Sometimes the alcohol cools me down
when the Beatitudes do not. Ecclesiastes
is a cold smooth stone but too dense to swallow.
the peacemakers... The 45 is my rod; and the M-16 is my staff
and they comfort me. I have looked upon the enemy...
Sometimes, it does not cool. I cannot rise.
Who am I? Can I bring myself to know?
And, sometimes, with the alcohol and never without,
I can even stare into the mirror.
Yaacob, thou wert blessed, thy angel had a human form.
PERCHANCE TO DREAM
The fanfare from our firebase vies with the harmonies of the brass choruses
of Finlandia. The earth trembles. And the sappers keep coming.
The flares cast changing, eerie glares that reflect from low clouds.
Gˆtterd‰mmerung is staged in the Ashau. Cordite is the air.
Even Ella couldn't sing against the meta-(fuck-you Charlie)-
constant beats of the out-going 105s and 155s.
Turn off the TOC: screams are bad karma.
Toss me a hookah, I'll take a toke;
play me an aria, a ballad psychedelic,
something from Airplane will do.
White rabbit, white rabbit, I'll chase the dragon,
smoke me a moon beam, toss me a riff, stretch out my heart beats;
I'll swallow that mushroom, let it twist my mind gently,
lend me a lullaby and lilac-scented memories of time in world.

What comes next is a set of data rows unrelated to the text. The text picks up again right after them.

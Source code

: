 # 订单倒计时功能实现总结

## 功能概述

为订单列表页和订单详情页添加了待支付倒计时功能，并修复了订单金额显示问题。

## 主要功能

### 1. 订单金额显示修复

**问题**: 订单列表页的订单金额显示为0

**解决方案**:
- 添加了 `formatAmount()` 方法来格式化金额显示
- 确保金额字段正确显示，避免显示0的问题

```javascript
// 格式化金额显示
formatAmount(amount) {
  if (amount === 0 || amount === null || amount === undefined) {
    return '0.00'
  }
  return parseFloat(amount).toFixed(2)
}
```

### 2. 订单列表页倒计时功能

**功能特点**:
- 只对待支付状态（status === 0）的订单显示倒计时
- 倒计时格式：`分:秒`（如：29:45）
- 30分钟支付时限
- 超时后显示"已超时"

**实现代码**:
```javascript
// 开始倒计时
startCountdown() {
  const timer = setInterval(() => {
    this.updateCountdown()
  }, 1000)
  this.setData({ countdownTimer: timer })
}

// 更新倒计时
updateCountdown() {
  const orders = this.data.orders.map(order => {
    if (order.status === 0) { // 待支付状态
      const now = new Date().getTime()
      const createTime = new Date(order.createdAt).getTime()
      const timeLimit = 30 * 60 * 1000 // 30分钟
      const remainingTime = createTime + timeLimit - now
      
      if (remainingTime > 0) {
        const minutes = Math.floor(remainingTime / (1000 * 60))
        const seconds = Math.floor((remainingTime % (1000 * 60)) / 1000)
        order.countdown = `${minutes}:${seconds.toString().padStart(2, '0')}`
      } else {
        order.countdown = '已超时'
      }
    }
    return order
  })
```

Mortar rounds walk toward us, thump out the rhythm
of our nightly call to prayer; then stop as quick
as a mother-in-law's smile. Black bags fill. To sleep
is a chance to die. To die is a gift not to wake.
I bolt upright, 45 in hand, silently snarling, to scrapings
coming from beneath the floor of my cot,
softer than a brush stroking a snare, not part
of the dreams of my desire, and made by no syncopating rat.
Dream me the chill of Rocky Mountain mornings,
let me hear the ice in their streams;
then wake me greatly to constant light, to sweet air,
to friends long absent and to ground that cannot shake or stir.